Mais c’est la fameuse salade à 27 euros qui illustre parfaitement la façon dont Benoît Biteau peut énoncer une contrevérité manifeste, et persister obstinément dans son erreur.
Biteau raconte des salades à 27 euros
Selon Benoît Biteau, si l’on prend en compte les externalités négatives, l’agriculture conventionnelle coûterait beaucoup plus cher au consommateur que l’agriculture bio. Et d’affirmer que le véritable prix d’une salade conventionnelle ne serait pas de 1 euro mais de 27 euros !

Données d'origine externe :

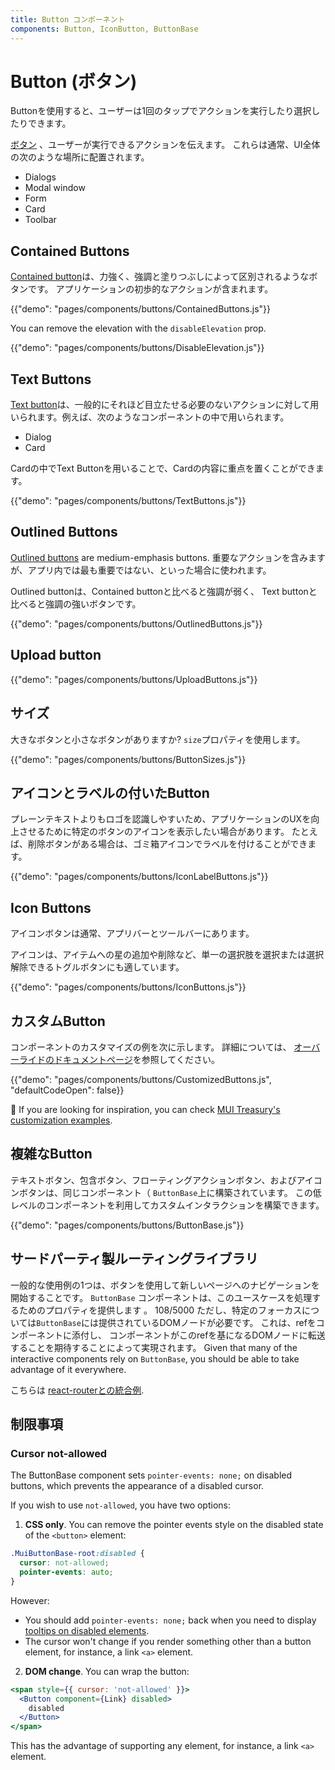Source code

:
 ```yaml
---
title: Button コンポーネント
components: Button, IconButton, ButtonBase
---
```


# Button (ボタン)

<p class="description">Buttonを使用すると、ユーザーは1回のタップでアクションを実行したり選択したりできます。</p>

[ボタン](https://material.io/design/components/buttons.html) 、ユーザーが実行できるアクションを伝えます。 これらは通常、UI全体の次のような場所に配置されます。

- Dialogs
- Modal window
- Form
- Card
- Toolbar

## Contained Buttons

[Contained button](https://material.io/design/components/buttons.html#contained-button)は、力強く、強調と塗りつぶしによって区別されるようなボタンです。 アプリケーションの初歩的なアクションが含まれます。

{{"demo": "pages/components/buttons/ContainedButtons.js"}}

You can remove the elevation with the `disableElevation` prop.

{{"demo": "pages/components/buttons/DisableElevation.js"}}

## Text Buttons

[Text button](https://material.io/design/components/buttons.html#text-button)は、一般的にそれほど目立たせる必要のないアクションに対して用いられます。例えば、次のようなコンポーネントの中で用いられます。

- Dialog
- Card

Cardの中でText Buttonを用いることで、Cardの内容に重点を置くことができます。

{{"demo": "pages/components/buttons/TextButtons.js"}}

## Outlined Buttons

[Outlined buttons](https://material.io/design/components/buttons.html#outlined-button) are medium-emphasis buttons. 重要なアクションを含みますが、アプリ内では最も重要ではない、といった場合に使われます。

Outlined buttonは、Contained buttonと比べると強調が弱く、 Text buttonと比べると強調の強いボタンです。

{{"demo": "pages/components/buttons/OutlinedButtons.js"}}

## Upload button

{{"demo": "pages/components/buttons/UploadButtons.js"}}

## サイズ

大きなボタンと小さなボタンがありますか? `size`プロパティを使用します。

{{"demo": "pages/components/buttons/ButtonSizes.js"}}

## アイコンとラベルの付いたButton

プレーンテキストよりもロゴを認識しやすいため、アプリケーションのUXを向上させるために特定のボタンのアイコンを表示したい場合があります。 たとえば、削除ボタンがある場合は、ゴミ箱アイコンでラベルを付けることができます。

{{"demo": "pages/components/buttons/IconLabelButtons.js"}}

## Icon Buttons

アイコンボタンは通常、アプリバーとツールバーにあります。

アイコンは、アイテムへの星の追加や削除など、単一の選択肢を選択または選択解除できるトグルボタンにも適しています。

{{"demo": "pages/components/buttons/IconButtons.js"}}

## カスタムButton

コンポーネントのカスタマイズの例を次に示します。 詳細については、 [オーバーライドのドキュメントページ](/customization/components/)を参照してください。

{{"demo": "pages/components/buttons/CustomizedButtons.js", "defaultCodeOpen": false}}

👑 If you are looking for inspiration, you can check [MUI Treasury's customization examples](https://mui-treasury.com/styles/button).

## 複雑なButton

テキストボタン、包含ボタン、フローティングアクションボタン、およびアイコンボタンは、同じコンポーネント（ `ButtonBase`上に構築されています。 この低レベルのコンポーネントを利用してカスタムインタラクションを構築できます。

{{"demo": "pages/components/buttons/ButtonBase.js"}}

## サードパーティ製ルーティングライブラリ

一般的な使用例の1つは、ボタンを使用して新しいページへのナビゲーションを開始することです。 `ButtonBase` コンポーネントは、このユースケースを処理するためのプロパティを提供します 。 108/5000 ただし、特定のフォーカスについては` ButtonBase `には提供されているDOMノードが必要です。 これは、refをコンポーネントに添付し、 コンポーネントがこのrefを基になるDOMノードに転送することを期待することによって実現されます。 Given that many of the interactive components rely on `ButtonBase`, you should be able to take advantage of it everywhere.

こちらは [react-routerとの統合例](/guides/composition/#button).

## 制限事項

### Cursor not-allowed

The ButtonBase component sets `pointer-events: none;` on disabled buttons, which prevents the appearance of a disabled cursor.

If you wish to use `not-allowed`, you have two options:

1. **CSS only**. You can remove the pointer events style on the disabled state of the `<button>` element:

  ```css
  .MuiButtonBase-root:disabled {
    cursor: not-allowed;
    pointer-events: auto;
  }
  ```

However:

- You should add `pointer-events: none;` back when you need to display [tooltips on disabled elements](/components/tooltips/#disabled-elements).
- The cursor won't change if you render something other than a button element, for instance, a link `<a>` element.

2. **DOM change**. You can wrap the button:

  ```jsx
  <span style={{ cursor: 'not-allowed' }}>
    <Button component={Link} disabled>
      disabled
    </Button>
  </span>
  ```

This has the advantage of supporting any element, for instance, a link `<a>` element.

Ce prix exorbitant serait dû au coût du traitement et des investissements nécessaires pour obtenir une eau de qualité. Le député explique ainsi que, pour améliorer la qualité de l’eau, la ville de Munich avait décidé en 1991 de verser des aides pour la conversion au bio, plutôt que d’engager des investissements dans une usine de potabilisation. Ces aides ont occasionné une hausse de 1 centime par mètre cube d’eau, alors que le traitement de l’eau par une usine de potabilisation aurait entraîné une hausse de 17 à 27 centimes. Comme le traitement de l’eau est 17 à 27 fois plus cher que les aides au bio, Biteau en déduit – à tort – que le prix d’une salade conventionnelle est 17 à 27 fois plus élevé que celui d’une salade bio. Et il va jusqu’à ajouter que tous « les produits issus de l’agriculture conventionnelle coûtent 27 fois plus cher ».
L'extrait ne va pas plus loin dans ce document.